Dans les forêts de Sibérie est le récit d'un ermitage. C'est le carnet de bord d'un voyageur immobile. Après quelques folles pérégrinations sur les falaises maritimes, sur les crêtes des montagnes, dans les plaines slaves, ou bien sur le faitage des toitures vertigineuses, Sylvain Tesson décide de faire une pause de six mois au fin fond de la Sibérie, dans une cabane en bois, sur la rive occidentale du lac Baïkal. Ses voisins les plus proches sont à cinquante kilomètres. Tranquille, non ?
L'une des phrases que je préfère de ce livre est celle-ci : « La cabane est le lieu du pas de côté, le havre de vide où l'on n'est pas forcé de réagir à tout ». Loin du vacarme et de l'immédiateté de nos existences parfois vaines, constamment insatisfaites, ce pas de côté est un bain de jouvence.
Autant vous l'avouer tout de suite : j'ai trouvé ce livre magnifique. Je voudrais me dépêcher de vous donner mille raisons d'aimer ce récit, mais l'empressement ne convient pas ici. Alors, prenons juste le temps de poser par quelques touches furtives, des impressions ici et là, picorons ensemble ces instants précieux un peu comme le fait la mésange, dont l'auteur fit la rencontre éblouie lors de sa retraite de six mois.
Dans ce recours à la solitude, Sylvain Tesson emporte notamment des cigares et une cargaison de livres et de vodka. Avec ironie, il avouera que cette pause de six mois avait pour vertu de rattraper quelques lectures en retard. Amis lecteurs, maintenant vous savez ce qu'il faut faire pour alléger vos piles de livres qui ne cessent d'enfler à force de coups de coeur multiples...
Ce paysage géographique et intime étant posé, l'auteur nous invite sur la rive du temps, aux abords de « la virginité du monde » tel qu'il nous le dit, nous sommes prêts à y entrer avec lui, à nous déposséder de tout désir, car c'est ainsi que s'exprime l'invitation, c'est ainsi qu'est défini le contrat.
J'ai aimé cette façon qu'a Sylvain Tesson de poser ses valises au fond de cette cabane en bois, appréhender pour la première fois ce paysage immense autour de lui, perdu parmi les cèdres du Nord.
Mais l'immobilité permet aussi de poser le regard sur ce qu'on oublie de voir dans nos existences bruyantes.
Apprendre à s'asseoir devant une fenêtre, avec un thé fumant.
Apprivoiser une mésange.
Suivre dans la nuit la trajectoire de la lune.
Etre nu et courir dehors à -33°C.
Écrire des haïkus dans la neige, écriture éphémère disant la vie comme elle est, comme elle passe.

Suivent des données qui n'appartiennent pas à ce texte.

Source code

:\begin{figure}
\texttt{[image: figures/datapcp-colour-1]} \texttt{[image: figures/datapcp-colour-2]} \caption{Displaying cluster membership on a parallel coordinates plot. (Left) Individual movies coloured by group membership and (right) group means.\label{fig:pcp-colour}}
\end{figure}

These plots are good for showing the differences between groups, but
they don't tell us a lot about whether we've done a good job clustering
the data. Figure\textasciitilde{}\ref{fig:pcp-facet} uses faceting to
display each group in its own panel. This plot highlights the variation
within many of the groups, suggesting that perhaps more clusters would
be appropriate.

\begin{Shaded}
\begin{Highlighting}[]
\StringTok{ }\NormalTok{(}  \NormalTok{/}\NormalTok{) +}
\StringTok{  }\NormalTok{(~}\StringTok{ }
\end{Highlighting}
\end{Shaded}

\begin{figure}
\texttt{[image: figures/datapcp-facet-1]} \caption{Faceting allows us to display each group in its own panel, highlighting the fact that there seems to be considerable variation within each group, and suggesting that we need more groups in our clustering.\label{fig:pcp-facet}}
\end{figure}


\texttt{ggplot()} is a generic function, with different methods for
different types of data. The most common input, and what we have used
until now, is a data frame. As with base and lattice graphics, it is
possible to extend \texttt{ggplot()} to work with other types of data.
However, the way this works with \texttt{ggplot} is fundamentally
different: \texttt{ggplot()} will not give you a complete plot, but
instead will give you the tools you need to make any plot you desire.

Vider des litres de vodka et puis pisser devant la nuit.
Oublier l'avenir.
Pleurer aussi, non pas de chagrin ni de tristesse, pleurer tout simplement devant l'immensité du monde, devant sa propre immensité, qui est là béante, brusquement, aux portes de cette cabane sibérienne.

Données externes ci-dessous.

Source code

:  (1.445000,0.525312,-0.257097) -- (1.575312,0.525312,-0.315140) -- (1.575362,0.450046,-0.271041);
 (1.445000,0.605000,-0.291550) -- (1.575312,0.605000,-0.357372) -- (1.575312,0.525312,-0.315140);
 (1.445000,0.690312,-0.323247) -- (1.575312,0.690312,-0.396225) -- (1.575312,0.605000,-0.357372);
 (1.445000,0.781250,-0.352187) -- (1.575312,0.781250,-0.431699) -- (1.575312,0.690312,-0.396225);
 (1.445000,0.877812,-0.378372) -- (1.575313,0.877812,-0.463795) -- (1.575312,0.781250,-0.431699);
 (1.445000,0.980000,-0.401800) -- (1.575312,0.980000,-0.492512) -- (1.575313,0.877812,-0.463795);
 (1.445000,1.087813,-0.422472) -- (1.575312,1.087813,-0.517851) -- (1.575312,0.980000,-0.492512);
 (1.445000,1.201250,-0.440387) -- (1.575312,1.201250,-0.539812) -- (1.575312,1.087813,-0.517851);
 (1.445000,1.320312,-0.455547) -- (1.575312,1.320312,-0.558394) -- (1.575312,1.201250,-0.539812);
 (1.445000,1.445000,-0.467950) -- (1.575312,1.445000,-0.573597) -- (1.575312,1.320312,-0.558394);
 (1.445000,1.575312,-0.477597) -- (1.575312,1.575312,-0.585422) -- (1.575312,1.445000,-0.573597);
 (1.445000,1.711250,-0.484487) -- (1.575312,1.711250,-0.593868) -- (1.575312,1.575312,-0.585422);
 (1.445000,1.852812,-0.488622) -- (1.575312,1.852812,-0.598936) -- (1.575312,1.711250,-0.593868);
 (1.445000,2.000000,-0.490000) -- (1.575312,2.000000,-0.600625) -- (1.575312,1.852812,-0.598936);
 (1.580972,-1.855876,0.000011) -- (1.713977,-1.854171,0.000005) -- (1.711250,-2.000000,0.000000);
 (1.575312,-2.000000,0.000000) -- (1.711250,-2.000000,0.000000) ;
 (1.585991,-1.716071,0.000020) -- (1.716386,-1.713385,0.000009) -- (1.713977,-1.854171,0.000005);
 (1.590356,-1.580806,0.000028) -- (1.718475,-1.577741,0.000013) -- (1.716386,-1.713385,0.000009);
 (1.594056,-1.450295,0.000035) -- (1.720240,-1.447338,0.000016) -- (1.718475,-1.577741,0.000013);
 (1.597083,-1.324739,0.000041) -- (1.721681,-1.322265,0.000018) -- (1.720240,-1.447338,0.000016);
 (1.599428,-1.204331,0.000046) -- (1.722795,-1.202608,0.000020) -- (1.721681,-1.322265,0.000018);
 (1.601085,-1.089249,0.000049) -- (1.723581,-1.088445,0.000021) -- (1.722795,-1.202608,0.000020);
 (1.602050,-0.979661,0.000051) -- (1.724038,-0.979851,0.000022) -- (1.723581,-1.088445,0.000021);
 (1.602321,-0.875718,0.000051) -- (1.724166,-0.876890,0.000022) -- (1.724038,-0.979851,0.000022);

Et puis habiter le silence. Habiter l'instant présent, ne plus se préoccuper de l'instant d'après, de demain, de l'avenir. L'immanence de l'instant devient un joyau précieux. Une jubilation.
Ce retrait provisoire n'est pas un enfermement mais au contraire une ouverture, un recours au bonheur, par un chemin différent de celui auquel nous sommes habitués. Ici ce n'est pas fuir, mais se retrouver tout simplement.
Dans sa cabane, derrière sa fenêtre ou bien dehors, marchant sur le lac gelé, les heures trépidantes défilent où l'oeil de l'auteur ne se lasse jamais du spectacle merveilleux qu'il découvre et contemple.
Il dit : « plus on connait les choses, plus elles deviennent belles ». Comme c'est vrai !
Nous sommes dans la virginité de l'instant et l'auteur, sans pourtant nous donner de leçons, nous apprend à la découvrir, à l'aimer, à ne pas s'en effrayer. Car cette virginité de l'instant peut faire peur à certains de nos contemporains...
Dans cet ermitage, les journées sont façonnées de pêche, de bûcheronnage, de longues marches dans les neiges silencieuses, de lecture, mais aussi de multiples gorgées de vodka, seul ou avec les quelques amis qui passent de temps en temps : Youri, Sergueï, Natasha...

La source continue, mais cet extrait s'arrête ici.